Refleks, aku memukul pundaknya.
"Lagi nyetir, nih. Jangan dipukul, dong." Ia terkekeh.
"Kalau udah ada niat berantem, turunin aku di sini aja. Biar aku pulang sendiri naik Gojek!" ancamku serius.
"Nggak, santai aja. Kalau nurunin kamu di tengah jalan, sama aja aku nyari mati sama kakak-kakak kamu." Lagi, ia kembali terkekeh.
Mobil yang kami naiki berhenti tepat di depan sebuah minimarket. Sebelum turun, ia berpesan agar aku tidak pergi ke mana-mana.
Tak lama, ia kembali dengan dua cokelat di tangannya. "Makan. Biar gak badmood."

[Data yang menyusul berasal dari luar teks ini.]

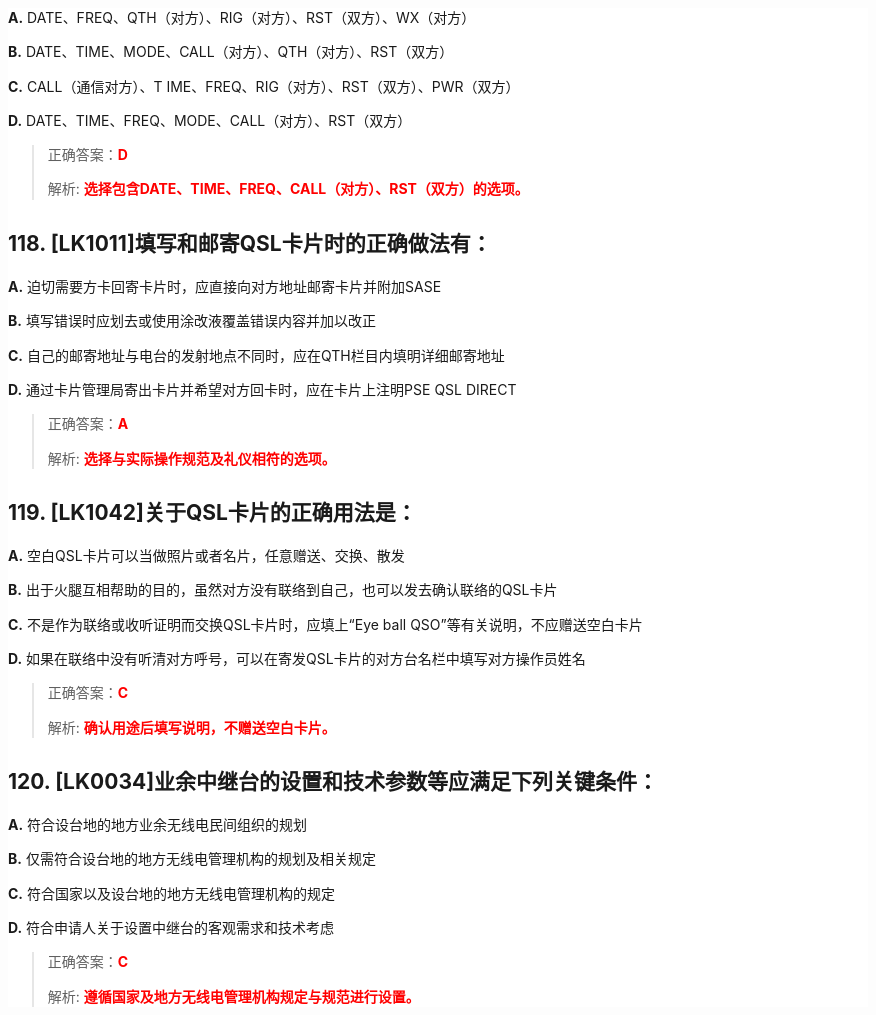 **A.** DATE、FREQ、QTH（对方）、RIG（对方）、RST（双方）、WX（对方）

**B.** DATE、TIME、MODE、CALL（对方）、QTH（对方）、RST（双方）

**C.** CALL（通信对方）、T IME、FREQ、RIG（对方）、RST（双方）、PWR（双方）

**D.** DATE、TIME、FREQ、MODE、CALL（对方）、RST（双方）

>正确答案：<font color='RED'>**D**</font>
>
>解析: <font color='RED'>**选择包含DATE、TIME、FREQ、CALL（对方）、RST（双方）的选项。**</font>

## 118. [LK1011]填写和邮寄QSL卡片时的正确做法有：

**A.** 迫切需要方卡回寄卡片时，应直接向对方地址邮寄卡片并附加SASE

**B.** 填写错误时应划去或使用涂改液覆盖错误内容并加以改正

**C.** 自己的邮寄地址与电台的发射地点不同时，应在QTH栏目内填明详细邮寄地址

**D.** 通过卡片管理局寄出卡片并希望对方回卡时，应在卡片上注明PSE QSL DIRECT

>正确答案：<font color='RED'>**A**</font>
>
>解析: <font color='RED'>**选择与实际操作规范及礼仪相符的选项。**</font>

## 119. [LK1042]关于QSL卡片的正确用法是：

**A.** 空白QSL卡片可以当做照片或者名片，任意赠送、交换、散发

**B.** 出于火腿互相帮助的目的，虽然对方没有联络到自己，也可以发去确认联络的QSL卡片

**C.** 不是作为联络或收听证明而交换QSL卡片时，应填上“Eye ball QSO”等有关说明，不应赠送空白卡片

**D.** 如果在联络中没有听清对方呼号，可以在寄发QSL卡片的对方台名栏中填写对方操作员姓名

>正确答案：<font color='RED'>**C**</font>
>
>解析: <font color='RED'>**确认用途后填写说明，不赠送空白卡片。**</font>

## 120. [LK0034]业余中继台的设置和技术参数等应满足下列关键条件：

**A.** 符合设台地的地方业余无线电民间组织的规划

**B.** 仅需符合设台地的地方无线电管理机构的规划及相关规定

**C.** 符合国家以及设台地的地方无线电管理机构的规定

**D.** 符合申请人关于设置中继台的客观需求和技术考虑

>正确答案：<font color='RED'>**C**</font>
>
>解析: <font color='RED'>**遵循国家及地方无线电管理机构规定与规范进行设置。**</font>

"Cuma beli cokelat aja?" tanyaku penasaran.
"Sekalian ambil uang."
Aku diam. Masih merasa kesal dengan sikapnya. Jantungku tak berhenti berdetak cepat, takut jika ia benar-benar akan berkelahi.
Tanpa sadar, aku menggenggam lengannya. Erat.
"Jangan berantem, ya?" Kutatap matanya dengan penuh permohonan.
Kedua matanya melirik tanganku, kemudian wajahku. Ada senyuman tipis di wajahnya. "Iya."
Aku bernapas lega. Aku mempercayai ucapannya.
Mobil inipun terparkir di halaman samping kos. Ada kendaraan miliki marketplace online yang juga terparkir di sana.
"Maaf, Mas. Lama." Ia menghampiri seorang kurir. "Berapa tagihannya?"
"Jadi satu juta seratus."
Setelah menerima uang, kurir itu pergi.
"Beli apa?"
"Hape. Khusus main game."
Tiba-tiba, ada kurir paket ekpedisi lain yang datang. Lagi, orang itu pergi setelah menerima uang.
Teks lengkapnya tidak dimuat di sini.